Source texts of formatted documents:
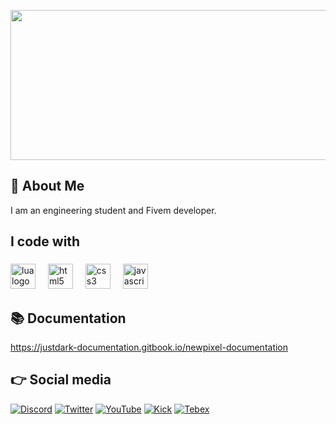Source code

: <p align="center">
  <img width="612" height="240" src="https://imgur.com/p7RUgcT.png">
</p>

## 👋 About Me
I am an engineering student and Fivem developer.
<h2 align="left">I code with</h2>

###

<div align="left">
  <img src="https://cdn.jsdelivr.net/gh/devicons/devicon/icons/lua/lua-original.svg" height="40" alt="lua logo"  />
  <img width="12" />
  <img src="https://cdn.jsdelivr.net/gh/devicons/devicon/icons/html5/html5-original.svg" height="40" alt="html5 logo"  />
  <img width="12" />
  <img src="https://cdn.jsdelivr.net/gh/devicons/devicon/icons/css3/css3-original.svg" height="40" alt="css3 logo"  />
  <img width="12" />
  <img src="https://cdn.jsdelivr.net/gh/devicons/devicon/icons/javascript/javascript-original.svg" height="40" alt="javascript logo"  />
</div>

###

## 📚 Documentation
https://justdark-documentation.gitbook.io/newpixel-documentation

## 👉 Social media
[![Discord](https://img.shields.io/badge/Discord-%237289DA.svg?style=for-the-badge&logo=discord&logoColor=white)](https://discord.gg/s6SmjkfZ6s)
[![Twitter](https://img.shields.io/badge/X-%23000.svg?style=for-the-badge&logo=X&logoColor=white)](https://x.com/JustD1rk)
[![YouTube](https://img.shields.io/badge/YouTube-%23FF0000.svg?style=for-the-badge&logo=YouTube&logoColor=white)](https://www.youtube.com/@newpixelstore)
[![Kick](https://img.shields.io/badge/Kick-%2353FC18.svg?style=for-the-badge&logo=Kick&logoColor=white)](https://kick.com/justd1rk)
[![Tebex](https://img.shields.io/badge/Tebex-%23000.svg?style=for-the-badge&logo=Tebex&logoColor=white)](https://newpixel.tebex.io/)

▶ _What you have to do_: Reproduce every entry word for word, but skip any pictures.

▶ _Final answer_:
Source code

: <p align="center">
  <img width="612" height="240" src="https://imgur.com/p7RUgcT.png">
</p>

## 👋 About Me
I am an engineering student and Fivem developer.
<h2 align="left">I code with</h2>

###

<div align="left">
  <img src="https://cdn.jsdelivr.net/gh/devicons/devicon/icons/lua/lua-original.svg" height="40" alt="lua logo"  />
  <img width="12" />
  <img src="https://cdn.jsdelivr.net/gh/devicons/devicon/icons/html5/html5-original.svg" height="40" alt="html5 logo"  />
  <img width="12" />
  <img src="https://cdn.jsdelivr.net/gh/devicons/devicon/icons/css3/css3-original.svg" height="40" alt="css3 logo"  />
  <img width="12" />
  <img src="https://cdn.jsdelivr.net/gh/devicons/devicon/icons/javascript/javascript-original.svg" height="40" alt="javascript logo"  />
</div>

###

## 📚 Documentation
https://justdark-documentation.gitbook.io/newpixel-documentation

## 👉 Social media
[![Discord](https://img.shields.io/badge/Discord-%237289DA.svg?style=for-the-badge&logo=discord&logoColor=white)](https://discord.gg/s6SmjkfZ6s)
[![Twitter](https://img.shields.io/badge/X-%23000.svg?style=for-the-badge&logo=X&logoColor=white)](https://x.com/JustD1rk)
[![YouTube](https://img.shields.io/badge/YouTube-%23FF0000.svg?style=for-the-badge&logo=YouTube&logoColor=white)](https://www.youtube.com/@newpixelstore)
[![Kick](https://img.shields.io/badge/Kick-%2353FC18.svg?style=for-the-badge&logo=Kick&logoColor=white)](https://kick.com/justd1rk)
[![Tebex](https://img.shields.io/badge/Tebex-%23000.svg?style=for-the-badge&logo=Tebex&logoColor=white)](https://newpixel.tebex.io/)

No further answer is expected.